#### DATA SUPPLIED
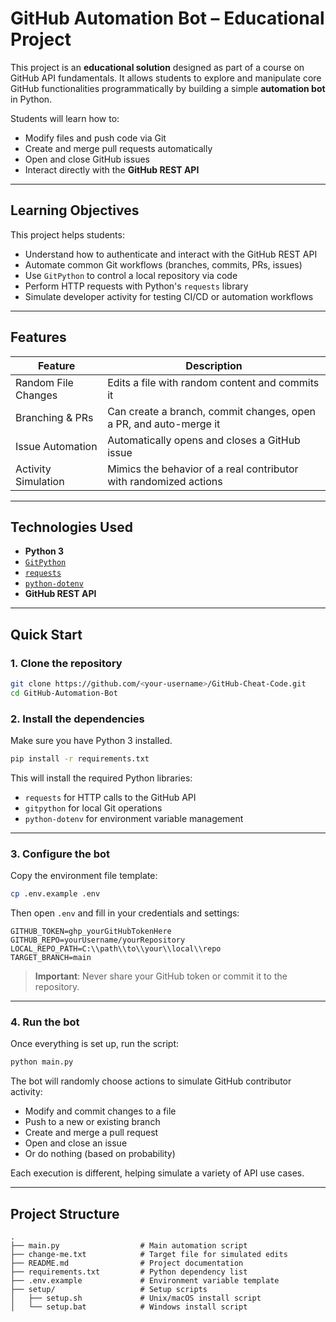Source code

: # GitHub Automation Bot – Educational Project

This project is an **educational solution** designed as part of a course on GitHub API fundamentals. It allows students to explore and manipulate core GitHub functionalities programmatically by building a simple **automation bot** in Python.

Students will learn how to:
- Modify files and push code via Git
- Create and merge pull requests automatically
- Open and close GitHub issues
- Interact directly with the **GitHub REST API**

---

## Learning Objectives

This project helps students:
- Understand how to authenticate and interact with the GitHub REST API
- Automate common Git workflows (branches, commits, PRs, issues)
- Use `GitPython` to control a local repository via code
- Perform HTTP requests with Python's `requests` library
- Simulate developer activity for testing CI/CD or automation workflows

---

## Features

| Feature                 | Description |
|-------------------------|-------------|
| Random File Changes     | Edits a file with random content and commits it |
| Branching & PRs         | Can create a branch, commit changes, open a PR, and auto-merge it |
| Issue Automation        | Automatically opens and closes a GitHub issue |
| Activity Simulation     | Mimics the behavior of a real contributor with randomized actions |

---

## Technologies Used

- **Python 3**
- [`GitPython`](https://gitpython.readthedocs.io/en/stable/)
- [`requests`](https://docs.python-requests.org/)
- [`python-dotenv`](https://github.com/theskumar/python-dotenv)
- **GitHub REST API**

---

## Quick Start

### 1. Clone the repository

```bash
git clone https://github.com/<your-username>/GitHub-Cheat-Code.git
cd GitHub-Automation-Bot
```
### 2. Install the dependencies

Make sure you have Python 3 installed.

```bash
pip install -r requirements.txt
```

This will install the required Python libraries:
- `requests` for HTTP calls to the GitHub API  
- `gitpython` for local Git operations  
- `python-dotenv` for environment variable management  

---

### 3. Configure the bot

Copy the environment file template:

```bash
cp .env.example .env
```

Then open `.env` and fill in your credentials and settings:

```env
GITHUB_TOKEN=ghp_yourGitHubTokenHere
GITHUB_REPO=yourUsername/yourRepository
LOCAL_REPO_PATH=C:\\path\\to\\your\\local\\repo
TARGET_BRANCH=main
```

> **Important**: Never share your GitHub token or commit it to the repository.

---

### 4. Run the bot

Once everything is set up, run the script:

```bash
python main.py
```

The bot will randomly choose actions to simulate GitHub contributor activity:
- Modify and commit changes to a file  
- Push to a new or existing branch  
- Create and merge a pull request  
- Open and close an issue  
- Or do nothing (based on probability)  

Each execution is different, helping simulate a variety of API use cases.

---

## Project Structure

```text
.
├── main.py                  # Main automation script
├── change-me.txt            # Target file for simulated edits
├── README.md                # Project documentation
├── requirements.txt         # Python dependency list
├── .env.example             # Environment variable template
├── setup/                   # Setup scripts
│   ├── setup.sh             # Unix/macOS install script
│   └── setup.bat            # Windows install script
```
########
## TASK INSTRUCTIONS
Copy the records exactly; no image should appear in the result.

## RESPONSE AREA
Source code

: # GitHub Automation Bot – Educational Project

This project is an **educational solution** designed as part of a course on GitHub API fundamentals. It allows students to explore and manipulate core GitHub functionalities programmatically by building a simple **automation bot** in Python.

Students will learn how to:
- Modify files and push code via Git
- Create and merge pull requests automatically
- Open and close GitHub issues
- Interact directly with the **GitHub REST API**

---

## Learning Objectives

This project helps students:
- Understand how to authenticate and interact with the GitHub REST API
- Automate common Git workflows (branches, commits, PRs, issues)
- Use `GitPython` to control a local repository via code
- Perform HTTP requests with Python's `requests` library
- Simulate developer activity for testing CI/CD or automation workflows

---

## Features

| Feature                 | Description |
|-------------------------|-------------|
| Random File Changes     | Edits a file with random content and commits it |
| Branching & PRs         | Can create a branch, commit changes, open a PR, and auto-merge it |
| Issue Automation        | Automatically opens and closes a GitHub issue |
| Activity Simulation     | Mimics the behavior of a real contributor with randomized actions |

---

## Technologies Used

- **Python 3**
- [`GitPython`](https://gitpython.readthedocs.io/en/stable/)
- [`requests`](https://docs.python-requests.org/)
- [`python-dotenv`](https://github.com/theskumar/python-dotenv)
- **GitHub REST API**

---

## Quick Start

### 1. Clone the repository

```bash
git clone https://github.com/<your-username>/GitHub-Cheat-Code.git
cd GitHub-Automation-Bot
```
### 2. Install the dependencies

Make sure you have Python 3 installed.

```bash
pip install -r requirements.txt
```

This will install the required Python libraries:
- `requests` for HTTP calls to the GitHub API  
- `gitpython` for local Git operations  
- `python-dotenv` for environment variable management  

---

### 3. Configure the bot

Copy the environment file template:

```bash
cp .env.example .env
```

Then open `.env` and fill in your credentials and settings:

```env
GITHUB_TOKEN=ghp_yourGitHubTokenHere
GITHUB_REPO=yourUsername/yourRepository
LOCAL_REPO_PATH=C:\\path\\to\\your\\local\\repo
TARGET_BRANCH=main
```

> **Important**: Never share your GitHub token or commit it to the repository.

---

### 4. Run the bot

Once everything is set up, run the script:

```bash
python main.py
```

The bot will randomly choose actions to simulate GitHub contributor activity:
- Modify and commit changes to a file  
- Push to a new or existing branch  
- Create and merge a pull request  
- Open and close an issue  
- Or do nothing (based on probability)  

Each execution is different, helping simulate a variety of API use cases.

---

## Project Structure

```text
.
├── main.py                  # Main automation script
├── change-me.txt            # Target file for simulated edits
├── README.md                # Project documentation
├── requirements.txt         # Python dependency list
├── .env.example             # Environment variable template
├── setup/                   # Setup scripts
│   ├── setup.sh             # Unix/macOS install script
│   └── setup.bat            # Windows install script
```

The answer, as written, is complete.